## Saved entries
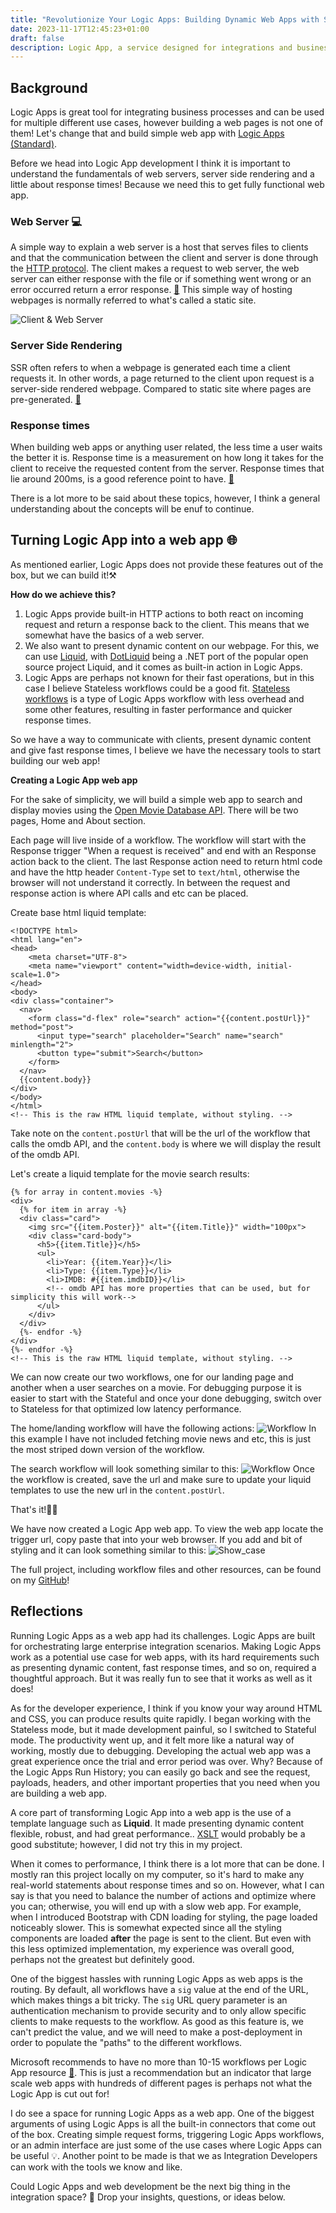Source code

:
 ```yaml
---
title: "Revolutionize Your Logic Apps: Building Dynamic Web Apps with SSR Magic! 🌐✨"
date: 2023-11-17T12:45:23+01:00
draft: false
description: Logic App, a service designed for integrations and business processes. But in this post we will be transforming Logic Apps into a web experience by using server-side rendering (SSR).
---
```



## Background
Logic Apps is great tool for integrating business processes and can be used for multiple different use cases, however building a web pages is not one of them! Let's change that and build simple web app with <a href="https://learn.microsoft.com/en-us/azure/logic-apps/logic-apps-overview" target="_blank" rel="noopener noreferrer">Logic Apps (Standard)</a>.

Before we head into Logic App development I think it is important to understand the fundamentals of web servers, server side rendering and a little about response times! Because we need this to get fully functional web app.

### Web Server 💻
A simple way to explain a web server is a host that serves files to clients and that the communication between the client and server is done through the <a href="https://developer.mozilla.org/en-US/docs/Glossary/HTTP" target="_blank" rel="noopener noreferrer">HTTP protocol</a>.
The client makes a request to web server, the web server can either response with the file or if something went wrong or an error occurred return a error response. <a href="https://developer.mozilla.org/en-US/docs/Learn/Common_questions/Web_mechanics/What_is_a_web_server" target="_blank" rel="noopener noreferrer">📖</a>
This simple way of hosting webpages is normally referred to what's called a static site. 

![Client & Web Server](clientwebserver.gif)

### Server Side Rendering
SSR often refers to when a webpage is generated each time a client requests it. In other words, a page returned to the client upon request is a server-side rendered webpage. Compared to static site where pages are pre-generated. <a href="https://dev.to/ebereplenty/server-side-rendering-ssr-vs-static-site-generation-ssg-214k" target="_blank" rel="noopener noreferrer">📖</a>


### Response times 
When building web apps or anything user related, the less time a user waits the better it is. Response time is a measurement on how long it takes for the client to receive the requested content from the server. Response times that lie around 200ms, is a good reference point to have. <a href="https://developer.mozilla.org/en-US/docs/Web/Performance/How_long_is_too_long" target="_blank" rel="noopener noreferrer">📖</a>

There is a lot more to be said about these topics, however, I think a general understanding about the concepts will be enuf to continue.

## Turning Logic App into a web app 🌐
As mentioned earlier, Logic Apps does not provide these features out of the box, but we can build it!⚒️

**How do we achieve this?**
1) Logic Apps provide built-in HTTP actions to both react on incoming request and return a response back to the client. This means that we somewhat have the basics of a web server. 
2) We also want to present dynamic content on our webpage. For this, we can use <a href="https://shopify.github.io/liquid" target="_blank" rel="noopener noreferrer">Liquid</a>, with <a href="https://github.com/dotliquid/dotliquid" target="_blank" rel="noopener noreferrer">DotLiquid</a> being a .NET port of the popular open source project Liquid, and it comes as built-in action in Logic Apps. 
3) Logic Apps are perhaps not known for their fast operations, but in this case I believe Stateless workflows could be a good fit. <a href="https://learn.microsoft.com/en-us/azure/logic-apps/single-tenant-overview-compare" target="_blank" rel="noopener noreferrer">Stateless workflows</a> is a type of Logic Apps workflow with less overhead and some other features, resulting in faster performance and quicker response times.

So we have a way to communicate with clients, present dynamic content and give fast response times, I believe we have the necessary tools to start building our web app!

**Creating a Logic App web app**

For the sake of simplicity, we will build a simple web app to search and display movies using the <a href="https://www.omdbapi.com/" target="_blank" rel="noopener noreferrer">Open Movie Database API</a>. There will be two pages, Home and About section.  

Each page will live inside of a workflow. The workflow will start with the Response trigger "When a request is received" and end with an Response action back to the client. The last Response action need to return html code and have the http header ```Content-Type``` set to ```text/html```, otherwise the browser will not understand it correctly. In between the request and response action is where API calls and etc can be placed. 

Create base html liquid template: 
```
<!DOCTYPE html>
<html lang="en">
<head>
    <meta charset="UTF-8">
    <meta name="viewport" content="width=device-width, initial-scale=1.0">
</head>
<body>
<div class="container">
  <nav>
    <form class="d-flex" role="search" action="{{content.postUrl}}" method="post">
      <input type="search" placeholder="Search" name="search" minlength="2">
      <button type="submit">Search</button>
    </form>
  </nav>
  {{content.body}}
</div>
</body>
</html>
<!-- This is the raw HTML liquid template, without styling. -->
```
Take note on the `content.postUrl` that will be the url of the workflow that calls the omdb API, and the `content.body` is where we will display the result of the omdb API. 

Let's create a liquid template for the movie search results: 
```
{% for array in content.movies -%}
<div>
  {% for item in array -%}
  <div class="card">
    <img src="{{item.Poster}}" alt="{{item.Title}}" width="100px">
    <div class="card-body">
      <h5>{{item.Title}}</h5>
      <ul>
        <li>Year: {{item.Year}}</li>
        <li>Type: {{item.Type}}</li>
        <li>IMDB: #{{item.imdbID}}</li>
        <!-- omdb API has more properties that can be used, but for simplicity this will work-->
      </ul>
    </div>
  </div>
  {%- endfor -%}
</div>
{%- endfor -%}
<!-- This is the raw HTML liquid template, without styling. -->
```

We can now create our two workflows, one for our landing page and another when a user searches on a movie. For debugging purpose it is easier to start with the Stateful and once your done debugging, switch over to Stateless for that optimized low latency performance. 

The home/landing workflow will have the following actions: 
![Workflow](workflow_home.gif)
In this example I have not included fetching movie news and etc, this is just the most striped down version of the workflow. 

The search workflow will look something similar to this: 
![Workflow](workflow_search.gif)
Once the workflow is created, save the url and make sure to update your liquid templates to use the new url in the `content.postUrl`. 


That's it!🎉🙌 

We have now created a Logic App web app. To view the web app locate the trigger url, copy paste that into your web browser. If you add and bit of styling and it can look something similar to this: 
![Show_case](show_case.gif) 

The full project, including workflow files and other resources, can be found on my <a href="https://github.com/antonidag/logic-app-web-app" target="_blank" rel="noopener noreferrer">GitHub</a>! 


## Reflections
Running Logic Apps as a web app had its challenges. Logic Apps are built for orchestrating large enterprise integration scenarios. Making Logic Apps work as a potential use case for web apps, with its hard requirements such as presenting dynamic content, fast response times, and so on, required a thoughtful approach. But it was really fun to see that it works as well as it does!

As for the developer experience, I think if you know your way around HTML and CSS, you can produce results quite rapidly. I began working with the Stateless mode, but it made development painful, so I switched to Stateful mode. The productivity went up, and it felt more like a natural way of working, mostly due to debugging. Developing the actual web app was a great experience once the trial and error period was over. Why? Because of the Logic Apps Run History; you can easily go back and see the request, payloads, headers, and other important properties that you need when you are building a web app.


A core part of transforming Logic App into a web app is the use of a template language such as **Liquid**. It made presenting dynamic content flexible, robust, and had great performance.. <a href="https://developer.mozilla.org/en-US/docs/Web/XSLT" target="_blank" rel="noopener noreferrer">XSLT</a> would probably be a good substitute; however, I did not try this in my project.

When it comes to performance, I think there is a lot more that can be done. I mostly ran this project locally on my computer, so it's hard to make any real-world statements about response times and so on. However, what I can say is that you need to balance the number of actions and optimize where you can; otherwise, you will end up with a slow web app. For example, when I introduced Bootstrap with CDN loading for styling, the page loaded noticeably slower. This is somewhat expected since all the styling components are loaded **after** the page is sent to the client. But even with this less optimized implementation, my experience was overall good, perhaps not the greatest but definitely good.


One of the biggest hassles with running Logic Apps as web apps is the routing. By default, all workflows have a `sig` value at the end of the URL, which makes things a bit tricky. The `sig` URL query parameter is an authentication mechanism to provide security and to only allow specific clients to make requests to the workflow. As good as this feature is, we can't predict the value, and we will need to make a post-deployment in order to populate the "paths" to the different workflows. 

Microsoft recommends to have no more than 10-15 workflows per Logic App resource <a href="https://learn.microsoft.com/en-US/azure/logic-apps/create-single-tenant-workflows-azure-portal#best-practices-and-recommendations" target="_blank" rel="noopener noreferrer">📖</a>. This is just a recommendation but an indicator that large scale web apps with hundreds of different pages is perhaps not what the Logic App is cut out for! 

I do see a space for running Logic Apps as a web app. One of the biggest arguments of using Logic Apps is all the built-in connectors that come out of the box. Creating simple request forms, triggering Logic Apps workflows, or an admin interface are just some of the use cases where Logic Apps can be useful 💡. Another point to be made is that we as Integration Developers can work with the tools we know and like. 


Could Logic Apps and web development be the next big thing in the integration space? 🤔 Drop your insights, questions, or ideas below.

## Task instructions
In the records above, find the line with "The full project, including"; write out exactly that line and each one after it, stopping after the line with "A core part".

## Solved exercise
The full project, including workflow files and other resources, can be found on my <a href="https://github.com/antonidag/logic-app-web-app" target="_blank" rel="noopener noreferrer">GitHub</a>! 


## Reflections
Running Logic Apps as a web app had its challenges. Logic Apps are built for orchestrating large enterprise integration scenarios. Making Logic Apps work as a potential use case for web apps, with its hard requirements such as presenting dynamic content, fast response times, and so on, required a thoughtful approach. But it was really fun to see that it works as well as it does!

As for the developer experience, I think if you know your way around HTML and CSS, you can produce results quite rapidly. I began working with the Stateless mode, but it made development painful, so I switched to Stateful mode. The productivity went up, and it felt more like a natural way of working, mostly due to debugging. Developing the actual web app was a great experience once the trial and error period was over. Why? Because of the Logic Apps Run History; you can easily go back and see the request, payloads, headers, and other important properties that you need when you are building a web app.


A core part of transforming Logic App into a web app is the use of a template language such as **Liquid**. It made presenting dynamic content flexible, robust, and had great performance.. <a href="https://developer.mozilla.org/en-US/docs/Web/XSLT" target="_blank" rel="noopener noreferrer">XSLT</a> would probably be a good substitute; however, I did not try this in my project.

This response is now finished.